Needle felting uses no soap or water, hence its other name, dry felting.
In needle felting, a needle felting tool with specially barbed (actually notched) needles is used to interweave fibers together to form felt.
The needle felting tool is repeatedly stabbed into the fibers.
Because the fibers have tiny barbs or scales on them, the notches of the needles are able to interlock the fibers together simply by being plunged into the piece over and over again.
Flat Needle Felting
As with wet felting, you can create a wide variety of flat shapes and designs. Although this can be accomplished freehand style, many felters use pins to outline their desired shape before beginning to felt.
Other felters use cookie cutters or stencils to help shape their project. You can even make long items such as scarves with flat needle felting.
3D Needle Felting
Needle felting also allows you to make three-dimensional, soft shapes. Cute little felted animals are popular right now, but really, you’re only limited by your imagination with this technique.
You can use wool or fiber for the entire 3D shape by starting with a small, rolled-up ball of fiber and slowly adding to it as you go.
However, to save fiber, many felters begin a 3D creation with a base of some sort. Small Styrofoam balls or wire are often used to make the internal structure, and then fiber is used to form the rest of the design elements.
Supplies Needed for Needle Felting
Again, for beginners, wool roving or carded wool batting will be best.
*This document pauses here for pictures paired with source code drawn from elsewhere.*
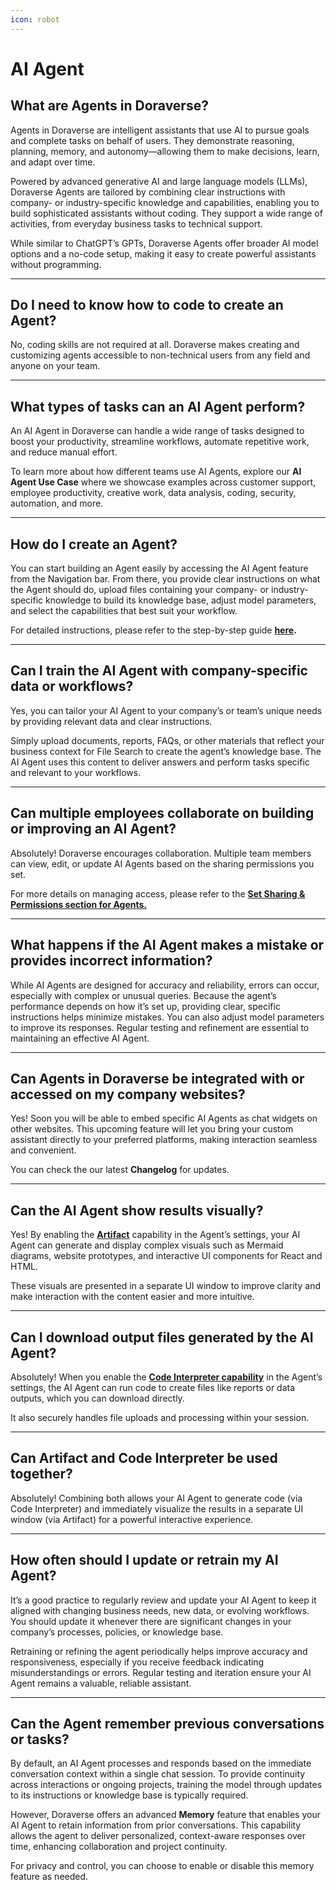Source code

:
 ```yaml
---
icon: robot
---
```


# AI Agent

## **What are Agents in Doraverse?**

Agents in Doraverse are intelligent assistants that use AI to pursue goals and complete tasks on behalf of users. They demonstrate reasoning, planning, memory, and autonomy—allowing them to make decisions, learn, and adapt over time.&#x20;

Powered by advanced generative AI and large language models (LLMs), Doraverse Agents are tailored by combining clear instructions with company- or industry-specific knowledge and capabilities, enabling you to build sophisticated assistants without coding. They support a wide range of activities, from everyday business tasks to technical support.&#x20;

While similar to ChatGPT’s GPTs, Doraverse Agents offer broader AI model options and a no-code setup, making it easy to create powerful assistants without programming.

***

## **Do I need to know how to code to create an Agent?**

No, coding skills are not required at all. Doraverse makes creating and customizing agents accessible to non-technical users from any field and anyone on your team.&#x20;

***

## What types of tasks can an AI Agent perform?

An AI Agent in Doraverse can handle a wide range of tasks designed to boost your productivity, streamline workflows, automate repetitive work, and reduce manual effort.&#x20;

To learn more about how different teams use AI Agents, explore our **AI Agent Use Case** where we showcase examples across customer support, employee productivity, creative work, data analysis, coding, security, automation, and more.

***

## **How do I create an Agent?**

You can start building an Agent easily by accessing the AI Agent feature from the Navigation bar. From there, you provide clear instructions on what the Agent should do, upload files containing your company- or industry-specific knowledge to build its knowledge base, adjust model parameters, and select the capabilities that best suit your workflow.&#x20;

For detailed instructions, please refer to the step-by-step guide [**here**](https://doraverse.gitbook.io/docs/feature-list/ai-agents#step-by-step-guide-to-build-your-own-ai-agent-in-doraverse)**.**

***

## Can I train the AI Agent with company-specific data or workflows?

Yes, you can tailor your AI Agent to your company’s or team’s unique needs by providing relevant data and clear instructions.&#x20;

Simply upload documents, reports, FAQs, or other materials that reflect your business context for File Search to create the agent’s knowledge base. The AI Agent uses this content to deliver answers and perform tasks specific and relevant to your workflows.&#x20;

***

## Can multiple employees collaborate on building or improving an AI Agent?

Absolutely! Doraverse encourages collaboration. Multiple team members can view, edit, or update AI Agents based on the sharing permissions you set.&#x20;

For more details on managing access, please refer to the [**Set Sharing & Permissions section for Agents.**](https://doraverse.gitbook.io/docs/feature-list/ai-agents#id-6.-set-sharing-and-permissions)

***

## What happens if the AI Agent makes a mistake or provides incorrect information?

While AI Agents are designed for accuracy and reliability, errors can occur, especially with complex or unusual queries. Because the agent’s performance depends on how it’s set up, providing clear, specific instructions helps minimize mistakes. You can also adjust model parameters to improve its responses. Regular testing and refinement are essential to maintaining an effective AI Agent.

***

## Can Agents in Doraverse be integrated with or accessed on my company websites?

Yes! Soon you will be able to embed specific AI Agents as chat widgets on other websites. This upcoming feature will let you bring your custom assistant directly to your preferred platforms, making interaction seamless and convenient.

You can check the our latest **Changelog** for updates.

***

## Can the AI Agent show results visually?

Yes! By enabling the [**Artifact**](https://doraverse.gitbook.io/docs/feature-list/ai-agents/agents-capabilities/artifact) capability in the Agent’s settings, your AI Agent can generate and display complex visuals such as Mermaid diagrams, website prototypes, and interactive UI components for React and HTML.&#x20;

These visuals are presented in a separate UI window to improve clarity and make interaction with the content easier and more intuitive.

***

## Can I download output files generated by the AI Agent?

Absolutely! When you enable the [**Code Interpreter capability**](https://doraverse.gitbook.io/docs/feature-list/ai-agents/agents-capabilities/code-interpreter) in the Agent’s settings, the AI Agent can run code to create files like reports or data outputs, which you can download directly.&#x20;

It also securely handles file uploads and processing within your session.

***

## Can Artifact and Code Interpreter be used together?

Absolutely! Combining both allows your AI Agent to generate code (via Code Interpreter) and immediately visualize the results in a separate UI window (via Artifact) for a powerful interactive experience.

***

## How often should I update or retrain my AI Agent?

It’s a good practice to regularly review and update your AI Agent to keep it aligned with changing business needs, new data, or evolving workflows. You should update it whenever there are significant changes in your company’s processes, policies, or knowledge base.

Retraining or refining the agent periodically helps improve accuracy and responsiveness, especially if you receive feedback indicating misunderstandings or errors. Regular testing and iteration ensure your AI Agent remains a valuable, reliable assistant.

***

## Can the Agent remember previous conversations or tasks?

By default, an AI Agent processes and responds based on the immediate conversation context within a single chat session. To provide continuity across interactions or ongoing projects, training the model through updates to its instructions or knowledge base is typically required.&#x20;

However, Doraverse offers an advanced **Memory** feature that enables your AI Agent to retain information from prior conversations. This capability allows the agent to deliver personalized, context-aware responses over time, enhancing collaboration and project continuity.&#x20;

For privacy and control, you can choose to enable or disable this memory feature as needed.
You’ll also need either a foam needle felting pad or a felting needle mat to protect your work surface and finger protectors to avoid painful mistakes (those needles are very sharp).
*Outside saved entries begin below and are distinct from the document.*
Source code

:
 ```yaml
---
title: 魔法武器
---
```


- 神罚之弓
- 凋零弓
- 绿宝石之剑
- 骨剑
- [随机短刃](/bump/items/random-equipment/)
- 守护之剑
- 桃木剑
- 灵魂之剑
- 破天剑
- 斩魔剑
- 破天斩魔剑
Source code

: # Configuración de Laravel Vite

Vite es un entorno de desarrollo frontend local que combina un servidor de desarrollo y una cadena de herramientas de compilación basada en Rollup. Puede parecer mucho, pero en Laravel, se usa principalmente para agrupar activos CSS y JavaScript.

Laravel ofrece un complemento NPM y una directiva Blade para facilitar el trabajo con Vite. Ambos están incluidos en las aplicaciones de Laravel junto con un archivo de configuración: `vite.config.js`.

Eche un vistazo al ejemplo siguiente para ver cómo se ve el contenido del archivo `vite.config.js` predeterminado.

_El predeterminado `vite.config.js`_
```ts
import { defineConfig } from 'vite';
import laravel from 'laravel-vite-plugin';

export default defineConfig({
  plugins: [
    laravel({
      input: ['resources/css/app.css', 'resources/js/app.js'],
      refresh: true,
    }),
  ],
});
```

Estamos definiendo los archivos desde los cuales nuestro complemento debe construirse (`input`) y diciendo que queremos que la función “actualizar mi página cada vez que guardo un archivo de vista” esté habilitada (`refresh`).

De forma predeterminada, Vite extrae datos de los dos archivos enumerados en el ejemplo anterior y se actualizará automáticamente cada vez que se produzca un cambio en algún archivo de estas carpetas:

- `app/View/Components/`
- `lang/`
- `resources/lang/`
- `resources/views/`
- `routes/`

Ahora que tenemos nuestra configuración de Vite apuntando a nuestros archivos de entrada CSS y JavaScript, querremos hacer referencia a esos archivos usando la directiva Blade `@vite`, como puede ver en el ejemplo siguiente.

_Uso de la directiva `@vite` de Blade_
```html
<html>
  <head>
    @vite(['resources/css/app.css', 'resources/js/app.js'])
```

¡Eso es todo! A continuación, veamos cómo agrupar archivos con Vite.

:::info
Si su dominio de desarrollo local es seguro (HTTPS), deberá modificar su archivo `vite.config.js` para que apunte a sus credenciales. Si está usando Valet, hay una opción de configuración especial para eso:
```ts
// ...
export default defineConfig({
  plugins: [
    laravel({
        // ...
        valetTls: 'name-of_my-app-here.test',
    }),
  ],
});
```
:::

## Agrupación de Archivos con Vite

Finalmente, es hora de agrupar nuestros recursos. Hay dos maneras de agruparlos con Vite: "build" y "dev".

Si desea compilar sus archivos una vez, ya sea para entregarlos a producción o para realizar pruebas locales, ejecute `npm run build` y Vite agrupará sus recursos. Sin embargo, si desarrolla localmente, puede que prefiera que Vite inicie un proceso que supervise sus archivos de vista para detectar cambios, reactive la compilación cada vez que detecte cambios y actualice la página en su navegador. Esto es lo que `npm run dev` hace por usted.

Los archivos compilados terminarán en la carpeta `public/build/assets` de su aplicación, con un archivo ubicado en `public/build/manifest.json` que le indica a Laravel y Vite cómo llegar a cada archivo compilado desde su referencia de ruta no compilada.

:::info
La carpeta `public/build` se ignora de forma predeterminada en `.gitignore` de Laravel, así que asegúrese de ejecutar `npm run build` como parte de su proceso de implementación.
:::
Last but not least, you will need a quality needle felting tool (or two).
Best Felting Needles
Phinus 30 Piece Set – This is a single needle tool perfect for small projects and fine, detailed work. This set includes:
- One storage bottle.
- One wooden handle.
- 30 needles in three different sizes (3.07, 3.39, and 3.58 inches).
Clover Pen-Style Needle – This needle felting tool looks very much like an ink pen and can be used with one, two, or three needles at a time (both thick and thin gauge will fit).
It fits comfortably in your hand and is great for creating flat and 3D designs and appliques.
Phinus 7 Needle Tool – This clever device holds up to seven needles at once and has a safety option of storing needles internally when not in use with the twist of the bottom tube.
The multi-needle capacity increases the speed at which you can work – perfect for larger projects.
Mayboos 90 Piece Set – This felting needle tool holds up to eight needles and features a wooden handle with a comfortable, rounded surface.
This set also includes a single-needle tool for detail work and 90 needles in three different sizes (30 of each).